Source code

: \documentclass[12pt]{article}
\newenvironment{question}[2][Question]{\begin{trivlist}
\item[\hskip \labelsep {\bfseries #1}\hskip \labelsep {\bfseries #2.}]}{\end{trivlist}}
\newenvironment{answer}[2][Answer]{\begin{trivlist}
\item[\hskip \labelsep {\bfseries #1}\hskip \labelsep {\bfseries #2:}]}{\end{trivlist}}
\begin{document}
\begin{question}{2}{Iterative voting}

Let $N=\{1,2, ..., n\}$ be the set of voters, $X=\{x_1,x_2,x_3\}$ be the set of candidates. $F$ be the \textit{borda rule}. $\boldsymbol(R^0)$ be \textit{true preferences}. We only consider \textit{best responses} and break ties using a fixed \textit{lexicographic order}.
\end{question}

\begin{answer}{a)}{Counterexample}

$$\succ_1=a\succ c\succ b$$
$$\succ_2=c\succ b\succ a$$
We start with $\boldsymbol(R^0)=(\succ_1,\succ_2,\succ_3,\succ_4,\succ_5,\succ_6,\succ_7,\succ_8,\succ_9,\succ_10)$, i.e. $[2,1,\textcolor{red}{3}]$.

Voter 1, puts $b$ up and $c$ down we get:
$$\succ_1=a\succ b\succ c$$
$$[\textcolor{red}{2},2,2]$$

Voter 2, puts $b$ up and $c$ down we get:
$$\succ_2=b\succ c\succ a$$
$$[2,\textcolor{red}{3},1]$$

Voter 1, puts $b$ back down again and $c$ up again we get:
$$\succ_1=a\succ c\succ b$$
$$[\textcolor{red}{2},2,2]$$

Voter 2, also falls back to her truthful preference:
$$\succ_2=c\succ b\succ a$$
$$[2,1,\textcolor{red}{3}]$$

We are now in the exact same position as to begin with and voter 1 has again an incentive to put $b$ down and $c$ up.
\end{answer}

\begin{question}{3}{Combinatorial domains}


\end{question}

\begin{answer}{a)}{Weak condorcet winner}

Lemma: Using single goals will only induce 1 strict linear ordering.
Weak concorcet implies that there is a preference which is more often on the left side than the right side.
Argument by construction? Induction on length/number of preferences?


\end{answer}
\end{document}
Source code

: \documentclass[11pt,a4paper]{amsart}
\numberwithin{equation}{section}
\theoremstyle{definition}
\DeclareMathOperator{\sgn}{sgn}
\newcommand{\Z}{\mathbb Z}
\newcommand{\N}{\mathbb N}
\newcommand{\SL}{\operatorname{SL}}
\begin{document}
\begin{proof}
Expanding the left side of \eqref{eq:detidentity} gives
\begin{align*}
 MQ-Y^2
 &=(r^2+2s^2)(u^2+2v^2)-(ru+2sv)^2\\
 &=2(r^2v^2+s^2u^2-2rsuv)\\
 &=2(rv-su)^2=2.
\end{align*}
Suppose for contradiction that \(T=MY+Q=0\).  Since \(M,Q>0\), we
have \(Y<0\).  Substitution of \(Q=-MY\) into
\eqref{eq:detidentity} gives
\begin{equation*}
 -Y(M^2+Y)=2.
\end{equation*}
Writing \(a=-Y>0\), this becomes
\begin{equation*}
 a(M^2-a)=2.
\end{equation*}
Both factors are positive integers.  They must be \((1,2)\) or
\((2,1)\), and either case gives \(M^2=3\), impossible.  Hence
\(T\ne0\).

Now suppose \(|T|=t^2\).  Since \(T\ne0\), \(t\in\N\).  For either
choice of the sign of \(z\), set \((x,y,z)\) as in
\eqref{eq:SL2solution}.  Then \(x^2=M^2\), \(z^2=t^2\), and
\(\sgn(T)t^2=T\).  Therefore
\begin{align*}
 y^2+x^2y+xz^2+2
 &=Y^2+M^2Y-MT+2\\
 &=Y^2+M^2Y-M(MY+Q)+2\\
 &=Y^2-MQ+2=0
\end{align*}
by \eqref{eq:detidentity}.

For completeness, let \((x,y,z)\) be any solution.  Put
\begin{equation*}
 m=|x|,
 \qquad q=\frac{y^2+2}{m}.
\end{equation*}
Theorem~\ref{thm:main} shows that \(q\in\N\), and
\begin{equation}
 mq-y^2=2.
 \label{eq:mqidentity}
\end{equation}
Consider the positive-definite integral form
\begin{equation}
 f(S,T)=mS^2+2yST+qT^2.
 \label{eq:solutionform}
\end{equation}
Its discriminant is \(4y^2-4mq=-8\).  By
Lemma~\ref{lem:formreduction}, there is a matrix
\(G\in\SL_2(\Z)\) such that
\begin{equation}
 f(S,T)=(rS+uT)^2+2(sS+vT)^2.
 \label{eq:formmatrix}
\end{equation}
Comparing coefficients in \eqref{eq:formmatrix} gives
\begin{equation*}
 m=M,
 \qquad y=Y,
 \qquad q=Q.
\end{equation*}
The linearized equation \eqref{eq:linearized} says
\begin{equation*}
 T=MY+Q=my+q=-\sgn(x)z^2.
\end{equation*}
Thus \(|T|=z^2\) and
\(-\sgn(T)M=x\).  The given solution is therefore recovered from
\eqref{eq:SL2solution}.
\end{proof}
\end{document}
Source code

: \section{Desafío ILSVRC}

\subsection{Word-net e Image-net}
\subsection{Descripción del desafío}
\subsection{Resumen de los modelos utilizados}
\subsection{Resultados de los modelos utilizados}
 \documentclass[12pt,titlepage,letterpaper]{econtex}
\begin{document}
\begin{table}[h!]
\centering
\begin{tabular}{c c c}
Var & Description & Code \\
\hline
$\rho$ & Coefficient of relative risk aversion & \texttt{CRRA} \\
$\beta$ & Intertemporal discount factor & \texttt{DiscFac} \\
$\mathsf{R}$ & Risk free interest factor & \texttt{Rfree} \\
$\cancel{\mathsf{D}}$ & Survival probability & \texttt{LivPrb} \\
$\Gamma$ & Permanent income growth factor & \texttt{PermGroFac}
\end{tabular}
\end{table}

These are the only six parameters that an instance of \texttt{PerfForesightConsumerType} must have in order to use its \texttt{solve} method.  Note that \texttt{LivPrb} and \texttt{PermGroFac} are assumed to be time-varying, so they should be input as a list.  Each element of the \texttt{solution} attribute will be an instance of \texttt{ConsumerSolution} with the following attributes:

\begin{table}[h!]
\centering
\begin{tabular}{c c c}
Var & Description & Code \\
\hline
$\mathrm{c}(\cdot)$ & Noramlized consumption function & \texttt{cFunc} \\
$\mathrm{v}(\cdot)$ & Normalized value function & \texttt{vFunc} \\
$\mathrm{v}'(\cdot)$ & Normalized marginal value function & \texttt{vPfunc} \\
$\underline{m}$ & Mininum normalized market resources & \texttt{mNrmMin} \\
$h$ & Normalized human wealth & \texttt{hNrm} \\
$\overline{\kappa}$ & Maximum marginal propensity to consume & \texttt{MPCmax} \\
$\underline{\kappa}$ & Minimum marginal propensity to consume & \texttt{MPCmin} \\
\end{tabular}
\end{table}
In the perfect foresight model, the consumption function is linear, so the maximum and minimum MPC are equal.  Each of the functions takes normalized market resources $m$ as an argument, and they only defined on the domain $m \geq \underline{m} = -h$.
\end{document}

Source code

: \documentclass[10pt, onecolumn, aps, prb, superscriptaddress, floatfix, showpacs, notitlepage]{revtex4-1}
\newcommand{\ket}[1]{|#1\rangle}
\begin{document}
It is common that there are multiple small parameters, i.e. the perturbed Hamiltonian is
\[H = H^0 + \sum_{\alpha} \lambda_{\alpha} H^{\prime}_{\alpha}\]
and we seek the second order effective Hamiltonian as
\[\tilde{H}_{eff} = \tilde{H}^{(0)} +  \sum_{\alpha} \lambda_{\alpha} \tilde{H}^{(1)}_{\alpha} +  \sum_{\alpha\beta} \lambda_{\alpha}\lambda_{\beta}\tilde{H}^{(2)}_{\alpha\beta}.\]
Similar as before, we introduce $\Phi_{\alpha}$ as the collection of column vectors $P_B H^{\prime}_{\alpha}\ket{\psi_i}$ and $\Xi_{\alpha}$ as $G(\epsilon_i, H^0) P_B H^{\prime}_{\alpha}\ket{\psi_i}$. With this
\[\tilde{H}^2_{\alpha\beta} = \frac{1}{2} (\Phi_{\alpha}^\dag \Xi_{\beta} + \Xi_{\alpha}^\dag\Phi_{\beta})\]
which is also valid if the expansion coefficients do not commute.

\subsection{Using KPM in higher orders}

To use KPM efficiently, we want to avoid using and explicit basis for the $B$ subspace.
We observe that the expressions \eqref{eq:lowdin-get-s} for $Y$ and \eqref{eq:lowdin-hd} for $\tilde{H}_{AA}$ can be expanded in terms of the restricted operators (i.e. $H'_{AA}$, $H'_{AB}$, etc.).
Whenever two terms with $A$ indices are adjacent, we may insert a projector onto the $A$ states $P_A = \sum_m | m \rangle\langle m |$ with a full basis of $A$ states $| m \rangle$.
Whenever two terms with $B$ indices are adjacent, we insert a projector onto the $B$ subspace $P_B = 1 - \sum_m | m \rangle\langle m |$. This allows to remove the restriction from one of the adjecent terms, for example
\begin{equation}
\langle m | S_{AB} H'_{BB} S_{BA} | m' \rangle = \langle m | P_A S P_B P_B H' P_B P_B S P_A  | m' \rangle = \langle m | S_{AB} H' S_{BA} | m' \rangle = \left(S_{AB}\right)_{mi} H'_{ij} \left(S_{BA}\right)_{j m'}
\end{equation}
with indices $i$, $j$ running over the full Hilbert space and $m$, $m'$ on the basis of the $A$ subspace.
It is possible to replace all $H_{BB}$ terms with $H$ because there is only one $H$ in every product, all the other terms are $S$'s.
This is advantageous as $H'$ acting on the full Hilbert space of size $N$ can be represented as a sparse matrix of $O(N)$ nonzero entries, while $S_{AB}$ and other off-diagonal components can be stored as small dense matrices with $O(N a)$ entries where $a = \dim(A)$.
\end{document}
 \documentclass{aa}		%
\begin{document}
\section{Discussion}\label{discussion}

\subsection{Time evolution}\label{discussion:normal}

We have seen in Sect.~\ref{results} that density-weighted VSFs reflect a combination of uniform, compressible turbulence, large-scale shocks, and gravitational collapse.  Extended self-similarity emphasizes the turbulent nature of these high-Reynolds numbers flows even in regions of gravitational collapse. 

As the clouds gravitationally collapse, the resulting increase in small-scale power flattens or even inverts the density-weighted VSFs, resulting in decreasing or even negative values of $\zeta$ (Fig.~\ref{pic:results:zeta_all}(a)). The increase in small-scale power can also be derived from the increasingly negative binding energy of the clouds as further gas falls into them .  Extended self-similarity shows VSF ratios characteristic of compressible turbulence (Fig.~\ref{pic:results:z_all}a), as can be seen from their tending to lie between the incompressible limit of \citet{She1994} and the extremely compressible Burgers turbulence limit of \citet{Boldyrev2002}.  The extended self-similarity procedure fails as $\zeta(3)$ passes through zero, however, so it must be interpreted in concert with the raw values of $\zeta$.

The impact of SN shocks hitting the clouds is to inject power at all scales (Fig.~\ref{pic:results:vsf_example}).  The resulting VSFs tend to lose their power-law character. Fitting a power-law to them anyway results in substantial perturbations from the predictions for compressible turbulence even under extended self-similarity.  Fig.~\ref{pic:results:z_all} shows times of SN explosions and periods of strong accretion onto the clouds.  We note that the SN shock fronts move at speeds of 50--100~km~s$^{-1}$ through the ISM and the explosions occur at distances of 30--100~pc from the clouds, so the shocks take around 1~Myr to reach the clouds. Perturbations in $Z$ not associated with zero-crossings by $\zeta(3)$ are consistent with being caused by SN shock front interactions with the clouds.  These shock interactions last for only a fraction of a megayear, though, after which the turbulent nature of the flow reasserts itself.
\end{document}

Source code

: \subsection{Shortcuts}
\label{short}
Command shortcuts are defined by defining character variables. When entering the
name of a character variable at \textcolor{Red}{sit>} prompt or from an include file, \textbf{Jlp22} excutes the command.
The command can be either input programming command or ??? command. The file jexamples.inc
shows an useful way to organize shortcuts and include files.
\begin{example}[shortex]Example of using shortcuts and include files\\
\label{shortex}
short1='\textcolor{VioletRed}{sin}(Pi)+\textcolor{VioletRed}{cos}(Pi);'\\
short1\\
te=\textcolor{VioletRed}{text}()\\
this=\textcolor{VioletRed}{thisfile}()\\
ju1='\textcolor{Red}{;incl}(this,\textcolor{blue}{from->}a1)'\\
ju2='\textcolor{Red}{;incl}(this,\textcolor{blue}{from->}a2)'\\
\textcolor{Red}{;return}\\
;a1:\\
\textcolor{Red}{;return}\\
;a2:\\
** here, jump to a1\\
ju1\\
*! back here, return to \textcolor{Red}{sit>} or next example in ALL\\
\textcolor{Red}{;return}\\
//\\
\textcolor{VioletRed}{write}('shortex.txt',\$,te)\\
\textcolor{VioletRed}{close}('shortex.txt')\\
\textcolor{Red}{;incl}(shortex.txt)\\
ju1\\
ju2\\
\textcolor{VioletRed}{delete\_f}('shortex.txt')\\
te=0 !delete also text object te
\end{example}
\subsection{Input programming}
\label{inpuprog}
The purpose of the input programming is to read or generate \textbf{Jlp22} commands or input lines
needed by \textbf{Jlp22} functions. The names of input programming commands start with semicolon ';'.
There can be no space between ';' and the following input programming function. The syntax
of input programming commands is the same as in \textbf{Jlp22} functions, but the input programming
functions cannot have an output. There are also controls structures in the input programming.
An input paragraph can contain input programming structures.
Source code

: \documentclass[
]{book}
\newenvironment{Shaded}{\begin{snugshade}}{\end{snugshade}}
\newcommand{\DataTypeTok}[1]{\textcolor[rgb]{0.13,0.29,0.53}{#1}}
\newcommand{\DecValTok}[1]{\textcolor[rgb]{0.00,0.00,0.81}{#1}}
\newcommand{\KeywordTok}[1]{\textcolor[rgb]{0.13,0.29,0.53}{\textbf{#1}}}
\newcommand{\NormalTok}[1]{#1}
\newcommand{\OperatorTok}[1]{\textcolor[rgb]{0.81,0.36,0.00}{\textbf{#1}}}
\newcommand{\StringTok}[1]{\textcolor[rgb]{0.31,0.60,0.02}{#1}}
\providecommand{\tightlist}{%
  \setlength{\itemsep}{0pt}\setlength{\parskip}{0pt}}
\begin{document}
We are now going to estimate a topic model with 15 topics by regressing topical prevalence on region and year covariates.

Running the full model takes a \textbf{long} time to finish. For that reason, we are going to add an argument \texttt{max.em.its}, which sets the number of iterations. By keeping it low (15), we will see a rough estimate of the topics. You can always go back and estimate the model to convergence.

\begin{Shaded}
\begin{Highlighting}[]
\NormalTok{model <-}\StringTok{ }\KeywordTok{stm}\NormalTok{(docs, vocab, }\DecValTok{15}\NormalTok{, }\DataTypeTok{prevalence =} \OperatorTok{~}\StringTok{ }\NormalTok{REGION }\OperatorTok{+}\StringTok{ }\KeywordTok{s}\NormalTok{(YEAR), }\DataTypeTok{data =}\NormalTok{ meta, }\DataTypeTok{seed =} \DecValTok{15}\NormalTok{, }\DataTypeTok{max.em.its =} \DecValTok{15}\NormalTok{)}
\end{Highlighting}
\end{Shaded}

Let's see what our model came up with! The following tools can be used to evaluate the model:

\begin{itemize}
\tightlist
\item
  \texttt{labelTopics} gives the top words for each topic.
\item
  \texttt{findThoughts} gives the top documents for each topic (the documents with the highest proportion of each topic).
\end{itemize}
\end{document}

* * * * * * *

About this exercise:
Starting at the line above that contains "It is possible", write out each line exactly until the line that contains "As the clouds" has been written, and stop there.

Expected output:
It is possible to replace all $H_{BB}$ terms with $H$ because there is only one $H$ in every product, all the other terms are $S$'s.
This is advantageous as $H'$ acting on the full Hilbert space of size $N$ can be represented as a sparse matrix of $O(N)$ nonzero entries, while $S_{AB}$ and other off-diagonal components can be stored as small dense matrices with $O(N a)$ entries where $a = \dim(A)$.
\end{document}
 \documentclass{aa}		%
\begin{document}
\section{Discussion}\label{discussion}

\subsection{Time evolution}\label{discussion:normal}

We have seen in Sect.~\ref{results} that density-weighted VSFs reflect a combination of uniform, compressible turbulence, large-scale shocks, and gravitational collapse.  Extended self-similarity emphasizes the turbulent nature of these high-Reynolds numbers flows even in regions of gravitational collapse. 

As the clouds gravitationally collapse, the resulting increase in small-scale power flattens or even inverts the density-weighted VSFs, resulting in decreasing or even negative values of $\zeta$ (Fig.~\ref{pic:results:zeta_all}(a)). The increase in small-scale power can also be derived from the increasingly negative binding energy of the clouds as further gas falls into them .  Extended self-similarity shows VSF ratios characteristic of compressible turbulence (Fig.~\ref{pic:results:z_all}a), as can be seen from their tending to lie between the incompressible limit of \citet{She1994} and the extremely compressible Burgers turbulence limit of \citet{Boldyrev2002}.  The extended self-similarity procedure fails as $\zeta(3)$ passes through zero, however, so it must be interpreted in concert with the raw values of $\zeta$.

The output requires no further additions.